**Work item**.
Make an exact copy of the entries below.

═════ Data supplied

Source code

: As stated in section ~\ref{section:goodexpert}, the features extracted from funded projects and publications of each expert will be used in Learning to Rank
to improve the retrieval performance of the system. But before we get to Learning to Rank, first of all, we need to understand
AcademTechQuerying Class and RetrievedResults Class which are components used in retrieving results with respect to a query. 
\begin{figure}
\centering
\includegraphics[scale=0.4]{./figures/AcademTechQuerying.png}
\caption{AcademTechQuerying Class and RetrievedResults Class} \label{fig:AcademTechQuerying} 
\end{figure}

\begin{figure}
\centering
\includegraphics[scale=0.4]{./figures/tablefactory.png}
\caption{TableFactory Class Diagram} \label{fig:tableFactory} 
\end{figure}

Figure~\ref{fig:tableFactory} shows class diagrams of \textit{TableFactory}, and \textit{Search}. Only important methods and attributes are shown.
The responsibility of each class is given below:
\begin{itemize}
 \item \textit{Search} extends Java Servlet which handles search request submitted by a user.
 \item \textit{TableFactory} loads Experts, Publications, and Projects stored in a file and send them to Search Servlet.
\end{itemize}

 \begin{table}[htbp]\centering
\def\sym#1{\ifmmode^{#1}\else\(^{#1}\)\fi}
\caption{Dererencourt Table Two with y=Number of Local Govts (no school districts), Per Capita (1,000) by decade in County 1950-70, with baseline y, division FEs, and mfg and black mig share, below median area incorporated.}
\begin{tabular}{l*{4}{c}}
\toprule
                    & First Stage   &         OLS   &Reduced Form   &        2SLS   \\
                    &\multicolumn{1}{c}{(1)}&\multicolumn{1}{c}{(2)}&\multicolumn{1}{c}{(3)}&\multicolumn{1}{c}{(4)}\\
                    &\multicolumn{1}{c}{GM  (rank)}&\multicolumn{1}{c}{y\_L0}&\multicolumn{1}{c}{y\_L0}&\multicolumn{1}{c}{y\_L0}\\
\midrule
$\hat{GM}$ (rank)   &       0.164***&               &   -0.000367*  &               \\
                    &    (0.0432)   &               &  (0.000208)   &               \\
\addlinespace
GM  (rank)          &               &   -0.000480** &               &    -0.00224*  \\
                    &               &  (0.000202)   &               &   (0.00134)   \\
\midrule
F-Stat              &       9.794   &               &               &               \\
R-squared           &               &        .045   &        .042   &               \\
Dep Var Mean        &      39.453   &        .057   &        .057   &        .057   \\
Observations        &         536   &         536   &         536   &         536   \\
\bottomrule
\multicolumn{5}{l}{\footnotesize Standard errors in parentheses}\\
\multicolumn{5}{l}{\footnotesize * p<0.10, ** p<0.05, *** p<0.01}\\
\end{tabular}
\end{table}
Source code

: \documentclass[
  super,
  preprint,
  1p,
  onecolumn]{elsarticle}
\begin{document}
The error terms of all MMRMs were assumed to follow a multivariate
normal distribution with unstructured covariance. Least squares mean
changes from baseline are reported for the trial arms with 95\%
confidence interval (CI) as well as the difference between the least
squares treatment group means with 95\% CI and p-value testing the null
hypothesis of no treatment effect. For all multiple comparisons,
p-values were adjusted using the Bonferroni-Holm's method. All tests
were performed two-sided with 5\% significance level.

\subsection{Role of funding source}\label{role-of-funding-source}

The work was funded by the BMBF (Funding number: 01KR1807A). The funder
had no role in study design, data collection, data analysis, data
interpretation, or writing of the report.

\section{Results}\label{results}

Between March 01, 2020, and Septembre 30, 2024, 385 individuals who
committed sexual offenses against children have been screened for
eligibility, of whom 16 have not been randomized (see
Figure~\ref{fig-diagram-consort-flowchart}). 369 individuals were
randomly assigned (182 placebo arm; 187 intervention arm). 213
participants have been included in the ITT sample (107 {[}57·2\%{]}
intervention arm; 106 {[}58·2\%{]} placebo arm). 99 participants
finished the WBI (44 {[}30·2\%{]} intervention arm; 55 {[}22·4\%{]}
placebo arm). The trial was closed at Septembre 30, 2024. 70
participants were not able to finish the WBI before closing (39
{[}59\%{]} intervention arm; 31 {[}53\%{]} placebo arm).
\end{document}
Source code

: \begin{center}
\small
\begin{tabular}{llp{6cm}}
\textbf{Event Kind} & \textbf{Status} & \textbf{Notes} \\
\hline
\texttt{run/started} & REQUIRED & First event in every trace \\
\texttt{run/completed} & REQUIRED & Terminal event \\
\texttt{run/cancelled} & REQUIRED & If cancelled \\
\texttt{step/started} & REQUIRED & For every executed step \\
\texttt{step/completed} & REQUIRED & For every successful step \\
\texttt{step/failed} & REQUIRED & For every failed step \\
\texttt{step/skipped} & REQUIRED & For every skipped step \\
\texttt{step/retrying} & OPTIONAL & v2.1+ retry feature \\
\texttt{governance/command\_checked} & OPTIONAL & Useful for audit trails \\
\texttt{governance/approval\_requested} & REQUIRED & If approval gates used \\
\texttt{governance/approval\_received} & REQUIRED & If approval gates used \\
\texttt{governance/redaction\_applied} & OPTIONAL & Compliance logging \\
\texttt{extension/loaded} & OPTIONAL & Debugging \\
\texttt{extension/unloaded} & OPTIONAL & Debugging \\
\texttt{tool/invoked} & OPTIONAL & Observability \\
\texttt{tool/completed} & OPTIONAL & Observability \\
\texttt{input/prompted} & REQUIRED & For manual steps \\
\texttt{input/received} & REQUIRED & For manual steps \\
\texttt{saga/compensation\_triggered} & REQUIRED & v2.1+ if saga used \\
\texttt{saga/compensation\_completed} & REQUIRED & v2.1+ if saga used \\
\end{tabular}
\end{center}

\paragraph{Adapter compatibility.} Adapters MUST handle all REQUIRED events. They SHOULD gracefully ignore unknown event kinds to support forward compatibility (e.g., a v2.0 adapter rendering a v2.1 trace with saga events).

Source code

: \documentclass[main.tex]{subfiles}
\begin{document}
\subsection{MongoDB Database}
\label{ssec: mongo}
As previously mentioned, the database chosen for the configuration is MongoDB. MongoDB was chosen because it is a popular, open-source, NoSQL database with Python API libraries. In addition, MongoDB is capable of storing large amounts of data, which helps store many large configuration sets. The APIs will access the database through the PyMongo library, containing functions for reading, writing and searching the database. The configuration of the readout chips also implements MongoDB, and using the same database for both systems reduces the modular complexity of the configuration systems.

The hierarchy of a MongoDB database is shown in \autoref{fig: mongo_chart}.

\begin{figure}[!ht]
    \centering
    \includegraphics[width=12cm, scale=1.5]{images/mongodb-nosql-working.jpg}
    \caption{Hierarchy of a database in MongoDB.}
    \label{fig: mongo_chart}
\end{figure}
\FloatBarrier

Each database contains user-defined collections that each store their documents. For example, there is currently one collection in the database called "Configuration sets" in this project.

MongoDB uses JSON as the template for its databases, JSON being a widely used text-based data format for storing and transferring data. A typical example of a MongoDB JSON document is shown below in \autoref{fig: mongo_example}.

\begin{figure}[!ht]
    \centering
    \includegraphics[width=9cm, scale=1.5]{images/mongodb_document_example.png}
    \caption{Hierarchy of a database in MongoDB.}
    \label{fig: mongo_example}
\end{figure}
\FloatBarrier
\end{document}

══════════

**Reply to the exercise**.
Source code

: As stated in section ~\ref{section:goodexpert}, the features extracted from funded projects and publications of each expert will be used in Learning to Rank
to improve the retrieval performance of the system. But before we get to Learning to Rank, first of all, we need to understand
AcademTechQuerying Class and RetrievedResults Class which are components used in retrieving results with respect to a query. 
\begin{figure}
\centering
\includegraphics[scale=0.4]{./figures/AcademTechQuerying.png}
\caption{AcademTechQuerying Class and RetrievedResults Class} \label{fig:AcademTechQuerying} 
\end{figure}

\begin{figure}
\centering
\includegraphics[scale=0.4]{./figures/tablefactory.png}
\caption{TableFactory Class Diagram} \label{fig:tableFactory} 
\end{figure}

Figure~\ref{fig:tableFactory} shows class diagrams of \textit{TableFactory}, and \textit{Search}. Only important methods and attributes are shown.
The responsibility of each class is given below:
\begin{itemize}
 \item \textit{Search} extends Java Servlet which handles search request submitted by a user.
 \item \textit{TableFactory} loads Experts, Publications, and Projects stored in a file and send them to Search Servlet.
\end{itemize}

 \begin{table}[htbp]\centering
\def\sym#1{\ifmmode^{#1}\else\(^{#1}\)\fi}
\caption{Dererencourt Table Two with y=Number of Local Govts (no school districts), Per Capita (1,000) by decade in County 1950-70, with baseline y, division FEs, and mfg and black mig share, below median area incorporated.}
\begin{tabular}{l*{4}{c}}
\toprule
                    & First Stage   &         OLS   &Reduced Form   &        2SLS   \\
                    &\multicolumn{1}{c}{(1)}&\multicolumn{1}{c}{(2)}&\multicolumn{1}{c}{(3)}&\multicolumn{1}{c}{(4)}\\
                    &\multicolumn{1}{c}{GM  (rank)}&\multicolumn{1}{c}{y\_L0}&\multicolumn{1}{c}{y\_L0}&\multicolumn{1}{c}{y\_L0}\\
\midrule
$\hat{GM}$ (rank)   &       0.164***&               &   -0.000367*  &               \\
                    &    (0.0432)   &               &  (0.000208)   &               \\
\addlinespace
GM  (rank)          &               &   -0.000480** &               &    -0.00224*  \\
                    &               &  (0.000202)   &               &   (0.00134)   \\
\midrule
F-Stat              &       9.794   &               &               &               \\
R-squared           &               &        .045   &        .042   &               \\
Dep Var Mean        &      39.453   &        .057   &        .057   &        .057   \\
Observations        &         536   &         536   &         536   &         536   \\
\bottomrule
\multicolumn{5}{l}{\footnotesize Standard errors in parentheses}\\
\multicolumn{5}{l}{\footnotesize * p<0.10, ** p<0.05, *** p<0.01}\\
\end{tabular}
\end{table}
Source code

: \documentclass[
  super,
  preprint,
  1p,
  onecolumn]{elsarticle}
\begin{document}
The error terms of all MMRMs were assumed to follow a multivariate
normal distribution with unstructured covariance. Least squares mean
changes from baseline are reported for the trial arms with 95\%
confidence interval (CI) as well as the difference between the least
squares treatment group means with 95\% CI and p-value testing the null
hypothesis of no treatment effect. For all multiple comparisons,
p-values were adjusted using the Bonferroni-Holm's method. All tests
were performed two-sided with 5\% significance level.

\subsection{Role of funding source}\label{role-of-funding-source}

The work was funded by the BMBF (Funding number: 01KR1807A). The funder
had no role in study design, data collection, data analysis, data
interpretation, or writing of the report.

\section{Results}\label{results}

Between March 01, 2020, and Septembre 30, 2024, 385 individuals who
committed sexual offenses against children have been screened for
eligibility, of whom 16 have not been randomized (see
Figure~\ref{fig-diagram-consort-flowchart}). 369 individuals were
randomly assigned (182 placebo arm; 187 intervention arm). 213
participants have been included in the ITT sample (107 {[}57·2\%{]}
intervention arm; 106 {[}58·2\%{]} placebo arm). 99 participants
finished the WBI (44 {[}30·2\%{]} intervention arm; 55 {[}22·4\%{]}
placebo arm). The trial was closed at Septembre 30, 2024. 70
participants were not able to finish the WBI before closing (39
{[}59\%{]} intervention arm; 31 {[}53\%{]} placebo arm).
\end{document}
Source code

: \begin{center}
\small
\begin{tabular}{llp{6cm}}
\textbf{Event Kind} & \textbf{Status} & \textbf{Notes} \\
\hline
\texttt{run/started} & REQUIRED & First event in every trace \\
\texttt{run/completed} & REQUIRED & Terminal event \\
\texttt{run/cancelled} & REQUIRED & If cancelled \\
\texttt{step/started} & REQUIRED & For every executed step \\
\texttt{step/completed} & REQUIRED & For every successful step \\
\texttt{step/failed} & REQUIRED & For every failed step \\
\texttt{step/skipped} & REQUIRED & For every skipped step \\
\texttt{step/retrying} & OPTIONAL & v2.1+ retry feature \\
\texttt{governance/command\_checked} & OPTIONAL & Useful for audit trails \\
\texttt{governance/approval\_requested} & REQUIRED & If approval gates used \\
\texttt{governance/approval\_received} & REQUIRED & If approval gates used \\
\texttt{governance/redaction\_applied} & OPTIONAL & Compliance logging \\
\texttt{extension/loaded} & OPTIONAL & Debugging \\
\texttt{extension/unloaded} & OPTIONAL & Debugging \\
\texttt{tool/invoked} & OPTIONAL & Observability \\
\texttt{tool/completed} & OPTIONAL & Observability \\
\texttt{input/prompted} & REQUIRED & For manual steps \\
\texttt{input/received} & REQUIRED & For manual steps \\
\texttt{saga/compensation\_triggered} & REQUIRED & v2.1+ if saga used \\
\texttt{saga/compensation\_completed} & REQUIRED & v2.1+ if saga used \\
\end{tabular}
\end{center}

\paragraph{Adapter compatibility.} Adapters MUST handle all REQUIRED events. They SHOULD gracefully ignore unknown event kinds to support forward compatibility (e.g., a v2.0 adapter rendering a v2.1 trace with saga events).

Source code

: \documentclass[main.tex]{subfiles}
\begin{document}
\subsection{MongoDB Database}
\label{ssec: mongo}
As previously mentioned, the database chosen for the configuration is MongoDB. MongoDB was chosen because it is a popular, open-source, NoSQL database with Python API libraries. In addition, MongoDB is capable of storing large amounts of data, which helps store many large configuration sets. The APIs will access the database through the PyMongo library, containing functions for reading, writing and searching the database. The configuration of the readout chips also implements MongoDB, and using the same database for both systems reduces the modular complexity of the configuration systems.

The hierarchy of a MongoDB database is shown in \autoref{fig: mongo_chart}.

\begin{figure}[!ht]
    \centering
    \includegraphics[width=12cm, scale=1.5]{images/mongodb-nosql-working.jpg}
    \caption{Hierarchy of a database in MongoDB.}
    \label{fig: mongo_chart}
\end{figure}
\FloatBarrier

Each database contains user-defined collections that each store their documents. For example, there is currently one collection in the database called "Configuration sets" in this project.

MongoDB uses JSON as the template for its databases, JSON being a widely used text-based data format for storing and transferring data. A typical example of a MongoDB JSON document is shown below in \autoref{fig: mongo_example}.

\begin{figure}[!ht]
    \centering
    \includegraphics[width=9cm, scale=1.5]{images/mongodb_document_example.png}
    \caption{Hierarchy of a database in MongoDB.}
    \label{fig: mongo_example}
\end{figure}
\FloatBarrier
\end{document}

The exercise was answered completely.